PRESIDENT Barack Obama and Mitt Romney, the Republican candidate for the White House (above), responded last week to a request from Christian leaders to state how they will tackle poverty in the United States.

The Circle of Protection, an umbrella organisation composed of more than 65 leaders from churches and charities, asked the presidential candidates to provide statements on video stating what they proposed to do "to provide help and op­portunity for hungry and poor people in the United States and around the world".

The videos were posted on YouTube on Wednesday of last week. President Obama, in his video, referred more explicitly to his religious faith than Mr Romney did. President Obama said: "My faith teaches me that poverty is a moral issue. The Bible calls on us to be our brother's keeper, and our sister's keeper, and I believe that as a public servant I must do my part to answer that call."

He said that his Office of Faith-based and Neighbourhood Partner­ships had expanded its work "to help those in need", and that, last year, "in the midst of a heated budget debate in Washington, I promised to protect vital assistance for the least of these."

Mr Romney, in his video, said: "If we're going to lift our brothers and sisters out of poverty, we must restore our economy and reduce the debt.
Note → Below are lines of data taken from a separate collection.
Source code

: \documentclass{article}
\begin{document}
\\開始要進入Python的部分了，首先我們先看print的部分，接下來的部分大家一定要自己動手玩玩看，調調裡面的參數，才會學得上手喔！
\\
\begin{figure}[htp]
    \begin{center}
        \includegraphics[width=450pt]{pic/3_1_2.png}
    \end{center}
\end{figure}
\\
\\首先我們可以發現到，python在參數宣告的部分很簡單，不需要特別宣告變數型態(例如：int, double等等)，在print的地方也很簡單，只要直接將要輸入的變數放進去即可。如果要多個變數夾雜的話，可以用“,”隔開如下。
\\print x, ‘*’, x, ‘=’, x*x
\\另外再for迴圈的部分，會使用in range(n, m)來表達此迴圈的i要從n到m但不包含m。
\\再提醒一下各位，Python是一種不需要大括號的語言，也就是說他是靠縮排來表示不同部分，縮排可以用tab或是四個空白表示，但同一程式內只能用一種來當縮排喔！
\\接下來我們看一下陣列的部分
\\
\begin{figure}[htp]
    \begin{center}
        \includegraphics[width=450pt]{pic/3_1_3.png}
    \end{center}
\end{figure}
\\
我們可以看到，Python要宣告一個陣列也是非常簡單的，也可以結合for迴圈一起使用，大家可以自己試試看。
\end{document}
When our economy is healthy and growing, we have the resources to take care of those who still find themselves in need."

In a message to supporters, on Thursday of last week, the Revd Jim Wallis, the president of the Christian ministry organisation Sojourners, said: "There is a growing consensus that poverty is a Christian issue. . . There are a lot of issues Christians should care about and a lot of differ­ent thoughts on the best ways to express that, but when casting a ballot every Christian should have 'the least of these' on their minds."

Last month, President Obama and Mr Romney spoke about religion, in an interview with the Washington National Cath­ed­ral magazine Cathed­ral Age ( News, 31 August).

On Monday, a video was posted on the Mother Jones website of Mr Romney telling Republican donors that it was not his job was "to worry" about the "47 per cent of Americans [who] pay no income tax".

Speaking at a press conference on Monday, Mr Romney said that his remarks were "not elegantly stated", and that he had been "speaking off the cuff". But he reiterated that his campaign was not focused on people who don't pay taxes, "because frankly my discussion about lowering taxes isn't as attractive to them".